__THE PROBLEM__:
The entries follow. Copy every line in which "copterface" appears.

-------- SUPPLIED INFORMATION --------

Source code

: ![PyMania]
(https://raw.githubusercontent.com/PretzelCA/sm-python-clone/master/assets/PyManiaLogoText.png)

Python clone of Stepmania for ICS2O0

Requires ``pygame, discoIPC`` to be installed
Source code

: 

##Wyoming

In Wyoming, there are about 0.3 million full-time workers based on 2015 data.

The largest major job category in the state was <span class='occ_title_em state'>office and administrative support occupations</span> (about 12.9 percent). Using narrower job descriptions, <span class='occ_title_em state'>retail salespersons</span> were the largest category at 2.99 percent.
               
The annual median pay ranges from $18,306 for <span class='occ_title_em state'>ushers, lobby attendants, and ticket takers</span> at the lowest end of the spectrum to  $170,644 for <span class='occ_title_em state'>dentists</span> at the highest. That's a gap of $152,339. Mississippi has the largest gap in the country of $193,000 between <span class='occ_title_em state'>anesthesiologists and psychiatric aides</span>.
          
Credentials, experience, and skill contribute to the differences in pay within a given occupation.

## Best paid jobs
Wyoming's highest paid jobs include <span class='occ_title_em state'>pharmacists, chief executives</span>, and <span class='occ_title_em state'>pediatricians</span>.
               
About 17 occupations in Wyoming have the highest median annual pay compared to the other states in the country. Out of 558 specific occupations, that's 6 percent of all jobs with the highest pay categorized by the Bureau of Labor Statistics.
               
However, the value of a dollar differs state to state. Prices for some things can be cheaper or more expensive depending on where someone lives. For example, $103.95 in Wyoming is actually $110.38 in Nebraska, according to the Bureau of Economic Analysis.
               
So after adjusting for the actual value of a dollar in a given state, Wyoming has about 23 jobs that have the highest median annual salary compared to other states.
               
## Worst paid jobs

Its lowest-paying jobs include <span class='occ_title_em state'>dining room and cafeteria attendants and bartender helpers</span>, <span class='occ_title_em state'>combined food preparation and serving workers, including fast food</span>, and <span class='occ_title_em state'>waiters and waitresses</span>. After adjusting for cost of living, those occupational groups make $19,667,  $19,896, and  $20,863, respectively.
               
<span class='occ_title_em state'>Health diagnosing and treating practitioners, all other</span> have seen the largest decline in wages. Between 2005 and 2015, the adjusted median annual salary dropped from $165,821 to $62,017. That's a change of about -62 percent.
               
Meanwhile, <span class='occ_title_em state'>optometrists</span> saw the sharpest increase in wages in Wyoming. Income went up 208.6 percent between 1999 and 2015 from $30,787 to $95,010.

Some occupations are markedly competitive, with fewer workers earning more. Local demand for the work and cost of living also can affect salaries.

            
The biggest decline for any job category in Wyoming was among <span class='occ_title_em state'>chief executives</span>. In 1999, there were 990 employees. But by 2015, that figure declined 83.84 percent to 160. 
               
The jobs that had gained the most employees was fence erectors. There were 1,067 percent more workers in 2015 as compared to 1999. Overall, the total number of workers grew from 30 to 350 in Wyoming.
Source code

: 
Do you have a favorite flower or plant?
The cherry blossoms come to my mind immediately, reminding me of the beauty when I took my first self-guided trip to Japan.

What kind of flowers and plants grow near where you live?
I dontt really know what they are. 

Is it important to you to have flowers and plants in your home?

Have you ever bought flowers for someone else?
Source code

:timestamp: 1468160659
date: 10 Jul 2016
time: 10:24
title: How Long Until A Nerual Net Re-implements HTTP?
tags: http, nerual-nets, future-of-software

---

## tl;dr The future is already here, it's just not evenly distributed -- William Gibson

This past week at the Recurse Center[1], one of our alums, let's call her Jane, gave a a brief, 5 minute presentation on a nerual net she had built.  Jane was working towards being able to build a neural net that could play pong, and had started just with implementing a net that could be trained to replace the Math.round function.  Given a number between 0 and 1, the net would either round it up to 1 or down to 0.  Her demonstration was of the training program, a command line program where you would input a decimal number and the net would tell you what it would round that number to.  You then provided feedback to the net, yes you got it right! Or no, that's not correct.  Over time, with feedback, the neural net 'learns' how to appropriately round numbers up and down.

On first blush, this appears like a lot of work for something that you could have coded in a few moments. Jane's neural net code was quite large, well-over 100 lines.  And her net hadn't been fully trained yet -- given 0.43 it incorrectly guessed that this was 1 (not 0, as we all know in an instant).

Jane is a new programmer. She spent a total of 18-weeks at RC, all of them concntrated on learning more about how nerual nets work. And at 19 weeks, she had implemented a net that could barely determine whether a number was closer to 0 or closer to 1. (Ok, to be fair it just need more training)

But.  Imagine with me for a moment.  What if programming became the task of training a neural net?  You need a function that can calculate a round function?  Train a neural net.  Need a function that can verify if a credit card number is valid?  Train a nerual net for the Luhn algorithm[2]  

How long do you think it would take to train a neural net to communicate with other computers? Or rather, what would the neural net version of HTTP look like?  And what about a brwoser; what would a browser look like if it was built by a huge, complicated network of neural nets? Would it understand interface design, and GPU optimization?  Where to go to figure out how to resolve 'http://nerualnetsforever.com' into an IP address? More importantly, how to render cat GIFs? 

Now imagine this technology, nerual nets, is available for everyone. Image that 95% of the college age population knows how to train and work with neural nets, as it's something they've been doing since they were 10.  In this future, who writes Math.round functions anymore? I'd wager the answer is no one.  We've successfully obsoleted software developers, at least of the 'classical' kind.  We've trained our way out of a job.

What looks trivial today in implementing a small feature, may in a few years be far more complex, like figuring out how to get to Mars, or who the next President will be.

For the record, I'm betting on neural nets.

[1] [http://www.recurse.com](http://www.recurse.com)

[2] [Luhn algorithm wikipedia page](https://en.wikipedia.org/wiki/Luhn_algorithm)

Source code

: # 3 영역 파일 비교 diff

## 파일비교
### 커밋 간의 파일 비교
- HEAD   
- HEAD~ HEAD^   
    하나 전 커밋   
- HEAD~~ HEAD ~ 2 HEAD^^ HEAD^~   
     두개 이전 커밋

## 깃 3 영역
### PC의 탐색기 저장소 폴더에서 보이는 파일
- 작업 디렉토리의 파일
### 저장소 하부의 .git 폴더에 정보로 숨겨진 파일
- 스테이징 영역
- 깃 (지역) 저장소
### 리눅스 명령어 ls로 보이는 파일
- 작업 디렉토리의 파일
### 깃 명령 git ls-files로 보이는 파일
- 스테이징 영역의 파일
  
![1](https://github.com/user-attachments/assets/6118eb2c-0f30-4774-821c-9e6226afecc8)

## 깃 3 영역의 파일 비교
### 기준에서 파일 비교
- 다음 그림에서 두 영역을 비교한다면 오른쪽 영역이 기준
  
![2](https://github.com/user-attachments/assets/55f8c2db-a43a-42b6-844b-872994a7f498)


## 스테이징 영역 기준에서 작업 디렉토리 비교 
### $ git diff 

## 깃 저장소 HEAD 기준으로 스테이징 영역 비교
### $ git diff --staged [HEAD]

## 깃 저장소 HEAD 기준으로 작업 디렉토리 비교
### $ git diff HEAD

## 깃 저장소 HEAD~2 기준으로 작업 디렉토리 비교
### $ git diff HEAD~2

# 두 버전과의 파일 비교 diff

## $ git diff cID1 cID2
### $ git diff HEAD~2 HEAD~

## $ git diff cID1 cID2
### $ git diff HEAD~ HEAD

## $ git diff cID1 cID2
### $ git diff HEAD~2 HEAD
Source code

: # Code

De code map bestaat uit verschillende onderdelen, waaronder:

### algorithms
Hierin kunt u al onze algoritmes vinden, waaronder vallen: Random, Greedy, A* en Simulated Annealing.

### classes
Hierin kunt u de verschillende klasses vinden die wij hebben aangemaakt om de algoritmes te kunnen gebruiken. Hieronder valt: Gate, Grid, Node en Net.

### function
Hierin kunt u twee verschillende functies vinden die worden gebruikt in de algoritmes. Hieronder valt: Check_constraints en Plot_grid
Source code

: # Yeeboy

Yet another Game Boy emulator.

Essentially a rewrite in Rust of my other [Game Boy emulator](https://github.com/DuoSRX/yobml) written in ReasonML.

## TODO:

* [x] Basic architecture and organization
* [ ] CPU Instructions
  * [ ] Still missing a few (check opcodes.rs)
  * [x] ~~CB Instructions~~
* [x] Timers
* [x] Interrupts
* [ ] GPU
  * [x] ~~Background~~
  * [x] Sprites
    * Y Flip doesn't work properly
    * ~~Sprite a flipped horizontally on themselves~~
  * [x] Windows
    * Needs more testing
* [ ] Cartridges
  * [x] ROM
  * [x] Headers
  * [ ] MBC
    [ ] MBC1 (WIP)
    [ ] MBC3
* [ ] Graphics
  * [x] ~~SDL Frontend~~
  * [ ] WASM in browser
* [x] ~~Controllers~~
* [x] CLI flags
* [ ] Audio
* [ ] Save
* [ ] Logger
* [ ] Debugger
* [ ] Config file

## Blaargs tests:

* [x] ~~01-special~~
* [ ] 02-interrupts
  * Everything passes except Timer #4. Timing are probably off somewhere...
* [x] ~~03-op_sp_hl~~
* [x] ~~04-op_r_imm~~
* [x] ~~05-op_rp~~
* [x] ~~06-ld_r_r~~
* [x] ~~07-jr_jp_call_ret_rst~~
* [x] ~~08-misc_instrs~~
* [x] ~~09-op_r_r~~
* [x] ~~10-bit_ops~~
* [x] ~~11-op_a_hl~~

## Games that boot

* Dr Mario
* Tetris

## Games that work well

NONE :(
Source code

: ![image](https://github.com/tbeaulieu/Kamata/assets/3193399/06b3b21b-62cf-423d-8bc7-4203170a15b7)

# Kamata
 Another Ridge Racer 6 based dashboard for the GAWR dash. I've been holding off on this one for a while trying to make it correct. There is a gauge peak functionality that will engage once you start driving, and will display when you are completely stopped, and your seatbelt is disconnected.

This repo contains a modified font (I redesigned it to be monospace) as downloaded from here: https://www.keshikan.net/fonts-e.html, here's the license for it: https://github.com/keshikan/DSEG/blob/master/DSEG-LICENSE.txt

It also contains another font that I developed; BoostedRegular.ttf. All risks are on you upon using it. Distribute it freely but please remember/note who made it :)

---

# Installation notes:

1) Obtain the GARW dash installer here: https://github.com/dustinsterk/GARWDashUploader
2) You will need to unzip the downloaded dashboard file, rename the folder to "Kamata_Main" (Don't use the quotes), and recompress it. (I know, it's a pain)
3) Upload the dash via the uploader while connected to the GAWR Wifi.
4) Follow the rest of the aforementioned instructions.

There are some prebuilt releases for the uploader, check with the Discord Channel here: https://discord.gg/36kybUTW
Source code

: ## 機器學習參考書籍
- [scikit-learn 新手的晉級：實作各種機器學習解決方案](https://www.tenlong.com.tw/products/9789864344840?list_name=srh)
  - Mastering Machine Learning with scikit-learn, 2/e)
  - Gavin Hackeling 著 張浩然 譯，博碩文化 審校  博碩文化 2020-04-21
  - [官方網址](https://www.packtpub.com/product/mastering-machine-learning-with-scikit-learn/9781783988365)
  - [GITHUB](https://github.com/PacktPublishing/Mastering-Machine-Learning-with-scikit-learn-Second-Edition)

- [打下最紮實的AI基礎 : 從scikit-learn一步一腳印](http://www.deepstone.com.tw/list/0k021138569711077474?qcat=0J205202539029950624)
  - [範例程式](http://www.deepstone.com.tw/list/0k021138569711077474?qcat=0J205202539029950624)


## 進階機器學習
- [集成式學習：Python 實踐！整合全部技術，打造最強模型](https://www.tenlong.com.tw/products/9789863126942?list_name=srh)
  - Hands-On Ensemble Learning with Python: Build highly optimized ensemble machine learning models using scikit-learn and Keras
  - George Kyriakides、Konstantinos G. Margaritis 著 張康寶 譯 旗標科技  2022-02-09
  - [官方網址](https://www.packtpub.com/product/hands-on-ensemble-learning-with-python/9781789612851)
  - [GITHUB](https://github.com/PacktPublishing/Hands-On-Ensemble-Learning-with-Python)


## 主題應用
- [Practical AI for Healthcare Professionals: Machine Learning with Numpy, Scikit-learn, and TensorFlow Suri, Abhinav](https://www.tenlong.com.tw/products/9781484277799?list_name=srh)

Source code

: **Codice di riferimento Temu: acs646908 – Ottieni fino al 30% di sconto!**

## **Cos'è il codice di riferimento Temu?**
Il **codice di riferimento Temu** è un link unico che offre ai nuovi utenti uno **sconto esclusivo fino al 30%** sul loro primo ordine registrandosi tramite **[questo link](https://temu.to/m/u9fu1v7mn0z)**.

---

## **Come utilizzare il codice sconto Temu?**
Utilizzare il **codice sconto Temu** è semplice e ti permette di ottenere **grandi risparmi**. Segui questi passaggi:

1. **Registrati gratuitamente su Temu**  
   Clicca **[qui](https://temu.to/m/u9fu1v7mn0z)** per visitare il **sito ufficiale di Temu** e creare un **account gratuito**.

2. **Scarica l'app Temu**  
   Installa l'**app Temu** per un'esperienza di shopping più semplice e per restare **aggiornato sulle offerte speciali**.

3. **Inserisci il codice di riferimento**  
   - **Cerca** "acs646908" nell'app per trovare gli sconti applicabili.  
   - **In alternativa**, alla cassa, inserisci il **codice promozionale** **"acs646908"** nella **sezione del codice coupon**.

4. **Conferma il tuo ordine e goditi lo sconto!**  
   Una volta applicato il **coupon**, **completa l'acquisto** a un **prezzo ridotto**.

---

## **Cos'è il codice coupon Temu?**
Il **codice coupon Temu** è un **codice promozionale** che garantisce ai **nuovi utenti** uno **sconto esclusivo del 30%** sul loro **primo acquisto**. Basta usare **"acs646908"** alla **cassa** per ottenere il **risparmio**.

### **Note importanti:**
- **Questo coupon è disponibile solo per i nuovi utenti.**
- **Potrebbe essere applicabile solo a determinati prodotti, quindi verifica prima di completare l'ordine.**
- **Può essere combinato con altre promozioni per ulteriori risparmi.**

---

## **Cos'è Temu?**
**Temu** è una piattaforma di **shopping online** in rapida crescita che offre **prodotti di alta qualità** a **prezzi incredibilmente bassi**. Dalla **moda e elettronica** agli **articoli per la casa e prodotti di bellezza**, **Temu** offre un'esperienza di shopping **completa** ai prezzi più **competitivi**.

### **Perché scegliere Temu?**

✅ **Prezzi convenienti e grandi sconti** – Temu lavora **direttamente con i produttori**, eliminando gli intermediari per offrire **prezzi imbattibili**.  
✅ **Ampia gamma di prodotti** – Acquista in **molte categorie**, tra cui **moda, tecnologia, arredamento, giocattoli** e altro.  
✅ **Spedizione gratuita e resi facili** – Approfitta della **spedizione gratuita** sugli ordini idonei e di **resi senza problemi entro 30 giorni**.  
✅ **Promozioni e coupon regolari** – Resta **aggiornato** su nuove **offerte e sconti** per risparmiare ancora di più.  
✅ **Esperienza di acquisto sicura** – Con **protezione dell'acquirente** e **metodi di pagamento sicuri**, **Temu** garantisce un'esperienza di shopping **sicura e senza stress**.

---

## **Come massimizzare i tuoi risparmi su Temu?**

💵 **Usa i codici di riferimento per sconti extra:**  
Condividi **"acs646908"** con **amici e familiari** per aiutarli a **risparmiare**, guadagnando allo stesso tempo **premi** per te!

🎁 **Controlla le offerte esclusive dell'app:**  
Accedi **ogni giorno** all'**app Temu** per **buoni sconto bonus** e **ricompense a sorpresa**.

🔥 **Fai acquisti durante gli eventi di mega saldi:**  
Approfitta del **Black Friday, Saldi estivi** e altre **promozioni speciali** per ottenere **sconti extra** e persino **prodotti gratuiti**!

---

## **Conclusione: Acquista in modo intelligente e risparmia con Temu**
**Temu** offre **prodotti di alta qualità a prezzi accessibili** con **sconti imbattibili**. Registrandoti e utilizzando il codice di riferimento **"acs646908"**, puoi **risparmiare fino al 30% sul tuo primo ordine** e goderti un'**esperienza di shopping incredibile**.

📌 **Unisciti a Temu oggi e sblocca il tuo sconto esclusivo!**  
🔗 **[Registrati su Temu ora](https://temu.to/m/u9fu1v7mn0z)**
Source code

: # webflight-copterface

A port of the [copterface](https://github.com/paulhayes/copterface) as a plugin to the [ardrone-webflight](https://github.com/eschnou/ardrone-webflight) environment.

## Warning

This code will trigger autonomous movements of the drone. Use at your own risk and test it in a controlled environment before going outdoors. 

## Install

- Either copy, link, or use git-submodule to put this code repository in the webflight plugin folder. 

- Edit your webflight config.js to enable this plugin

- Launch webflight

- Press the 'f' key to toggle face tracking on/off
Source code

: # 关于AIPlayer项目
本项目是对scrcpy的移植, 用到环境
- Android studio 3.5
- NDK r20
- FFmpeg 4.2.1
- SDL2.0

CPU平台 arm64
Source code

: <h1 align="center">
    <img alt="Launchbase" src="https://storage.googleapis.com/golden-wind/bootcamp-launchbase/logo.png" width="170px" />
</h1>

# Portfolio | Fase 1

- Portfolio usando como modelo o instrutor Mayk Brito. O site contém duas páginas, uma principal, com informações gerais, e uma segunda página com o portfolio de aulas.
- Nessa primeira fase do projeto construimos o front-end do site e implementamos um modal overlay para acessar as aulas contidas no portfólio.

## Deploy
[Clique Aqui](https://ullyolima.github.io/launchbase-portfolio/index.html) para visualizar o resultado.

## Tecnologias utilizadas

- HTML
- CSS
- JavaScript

--------

__ANSWER SECTION__:
: # webflight-copterface
A port of the [copterface](https://github.com/paulhayes/copterface) as a plugin to the [ardrone-webflight](https://github.com/eschnou/ardrone-webflight) environment.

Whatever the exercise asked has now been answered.